There are works called Canzonas and others called Sonatas. Is there a difference? Quite often a Canzona can be seen as a brief instrumental item in three or four contrasting sections usually with differing time signatures and often based on dance rhythms. These might also be polychoral, as happens in works here, for example Castello’s wonderful Echo Sonata. Ah, ‘Sonata’ … where does that fit in? To a certain extent there is no difference. Iindeed for Picchi the terms seem to have been interchangeable. Again these are in contrasting sections frequently alternating and often in a more serious, imitative style with homophonic and contrapuntal sections.

So let’s not get bogged down but look at some of these pieces all of which are played superbly and with evident musical intelligence. They are far removed from the cornetto playing of thirty or so years ago.

Taking Castello first. He was a sophisticated and significant figure and, as early as the 1620s was using bar-lines in his instrumental publications (1621 and 1629). Recorded here are seven pieces of various length and for varying instrumentation. The opening track, Canzon 19 is for a double choir (as used at St. Mark’s by Gabrieli before him) one of cornets, a sackbut and continuo organ and one of four sackbuts. The Sonata No. 11 a 3 is, by contrast, scored for two violins, sackbut, harpsichord and organ. Apparently Castello was very keen to specify the instruments he required. The last track, Sonata No. 13 is one of the most impressive with its regular tempo changes and instrumental colours. Chitarrone and harp are used against cornets and sackbuts. This makes a wonderful kaleidoscope of textures.

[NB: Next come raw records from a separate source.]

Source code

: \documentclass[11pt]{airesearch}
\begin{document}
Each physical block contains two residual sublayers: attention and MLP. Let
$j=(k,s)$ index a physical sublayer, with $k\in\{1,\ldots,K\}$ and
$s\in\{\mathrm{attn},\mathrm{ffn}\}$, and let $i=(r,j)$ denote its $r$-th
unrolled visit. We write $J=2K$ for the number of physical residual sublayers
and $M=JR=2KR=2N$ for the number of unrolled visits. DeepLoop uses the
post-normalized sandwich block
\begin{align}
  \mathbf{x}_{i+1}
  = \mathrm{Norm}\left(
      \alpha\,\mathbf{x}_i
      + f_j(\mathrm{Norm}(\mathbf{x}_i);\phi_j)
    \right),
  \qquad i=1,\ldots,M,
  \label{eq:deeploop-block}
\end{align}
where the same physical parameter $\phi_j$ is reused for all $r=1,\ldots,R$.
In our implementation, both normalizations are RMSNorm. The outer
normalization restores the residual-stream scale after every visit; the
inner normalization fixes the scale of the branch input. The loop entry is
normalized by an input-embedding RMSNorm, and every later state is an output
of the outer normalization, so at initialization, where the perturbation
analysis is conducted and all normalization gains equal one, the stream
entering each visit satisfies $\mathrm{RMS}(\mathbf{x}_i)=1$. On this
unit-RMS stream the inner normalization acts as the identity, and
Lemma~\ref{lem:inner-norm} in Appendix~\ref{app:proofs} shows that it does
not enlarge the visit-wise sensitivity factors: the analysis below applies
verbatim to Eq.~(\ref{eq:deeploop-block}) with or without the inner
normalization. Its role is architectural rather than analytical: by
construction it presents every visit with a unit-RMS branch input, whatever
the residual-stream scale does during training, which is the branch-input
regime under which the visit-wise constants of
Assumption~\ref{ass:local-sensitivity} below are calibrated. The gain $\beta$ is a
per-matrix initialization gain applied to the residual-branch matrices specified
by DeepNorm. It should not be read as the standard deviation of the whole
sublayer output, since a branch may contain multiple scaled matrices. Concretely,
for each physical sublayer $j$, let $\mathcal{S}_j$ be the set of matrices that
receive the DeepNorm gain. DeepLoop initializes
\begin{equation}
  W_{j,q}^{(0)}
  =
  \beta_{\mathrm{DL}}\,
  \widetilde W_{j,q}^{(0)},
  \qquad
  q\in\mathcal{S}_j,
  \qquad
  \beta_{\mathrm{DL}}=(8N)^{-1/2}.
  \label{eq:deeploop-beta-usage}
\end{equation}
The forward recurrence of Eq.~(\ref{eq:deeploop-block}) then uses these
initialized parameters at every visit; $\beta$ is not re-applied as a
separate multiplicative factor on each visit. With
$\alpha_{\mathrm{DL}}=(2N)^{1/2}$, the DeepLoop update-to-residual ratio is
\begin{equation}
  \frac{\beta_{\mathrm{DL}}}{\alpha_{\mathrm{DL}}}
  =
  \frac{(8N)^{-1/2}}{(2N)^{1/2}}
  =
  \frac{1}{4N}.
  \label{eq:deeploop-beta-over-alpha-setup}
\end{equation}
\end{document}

As Stewart comments in his notes, Castello, if employed at St. Mark's, must have “known the maestro di cappella Claudio Monteverdi”. Indeed the cornetto lines, especially at the cadence points and in the ornamentation, are very vocal and, as has often been said, the cornetto sounds like a human voice.

Giovanni Picchi was a versatile composer as is demonstrated here. There are three instrumental Canzons from his 1621 collection. There’s also a piece for two organs, which is a transcription of Canzon 18. We hear an earlier keyboard work, a Toccata, which found its way into the FitzWilliam Virginal Book possibly as early as 1615. It’s played brilliantly by Timothy Roberts. There are two Hungarian-inspired pieces. One is a lively and exotic Padoana ditta la Ongara with its ground bass and its three passages of falling sequences marked, curiously ‘alio modo’. It is played on the harpsichord. Then there’s a Ballo Ungaro played here, and very successfully, on the harp by Frances Kelly. Incidentally, I have a copy of both these pieces reprinted from the 1621 ‘Intavolatura de Balli d’arpicordo’ by the London Pro Musica Edition (EK35 -1981) a collection of seven keyboard pieces. It is fairly easily obtainable. The other three works by Picchi are instrumental and include the Canzon 17 for a double choir of cornets and sackbutts.

Altogether then, this is a very fine recording. Not only is the music fascinating but the performances are special. Buy it.